Of the lines listed below, return exactly those that run from the line containing "## Project Structure" through the line containing "## Acknowledgments", both included.
★ ★ ★ ★ ★
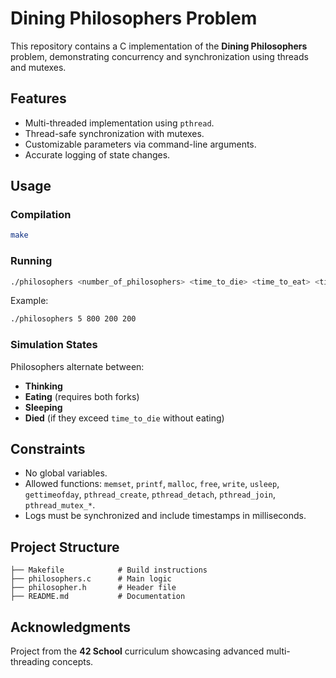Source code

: # Dining Philosophers Problem

This repository contains a C implementation of the **Dining Philosophers** problem, demonstrating concurrency and synchronization using threads and mutexes.

## Features

- Multi-threaded implementation using `pthread`.
- Thread-safe synchronization with mutexes.
- Customizable parameters via command-line arguments.
- Accurate logging of state changes.

## Usage

### Compilation

```bash
make
```

### Running

```bash
./philosophers <number_of_philosophers> <time_to_die> <time_to_eat> <time_to_sleep> [<meals_per_philosopher>]
```

Example:

```bash
./philosophers 5 800 200 200
```

### Simulation States

Philosophers alternate between:

- **Thinking**
- **Eating** (requires both forks)
- **Sleeping**
- **Died** (if they exceed `time_to_die` without eating)

## Constraints

- No global variables.
- Allowed functions: `memset`, `printf`, `malloc`, `free`, `write`, `usleep`, `gettimeofday`, `pthread_create`, `pthread_detach`, `pthread_join`, `pthread_mutex_*`.
- Logs must be synchronized and include timestamps in milliseconds.

## Project Structure

```
├── Makefile            # Build instructions
├── philosophers.c      # Main logic
├── philosopher.h       # Header file
├── README.md           # Documentation
```

## Acknowledgments

Project from the **42 School** curriculum showcasing advanced multi-threading concepts.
★ ★ ★ ★ ★
- Expected answer:
## Project Structure

```
├── Makefile            # Build instructions
├── philosophers.c      # Main logic
├── philosopher.h       # Header file
├── README.md           # Documentation
```

## Acknowledgments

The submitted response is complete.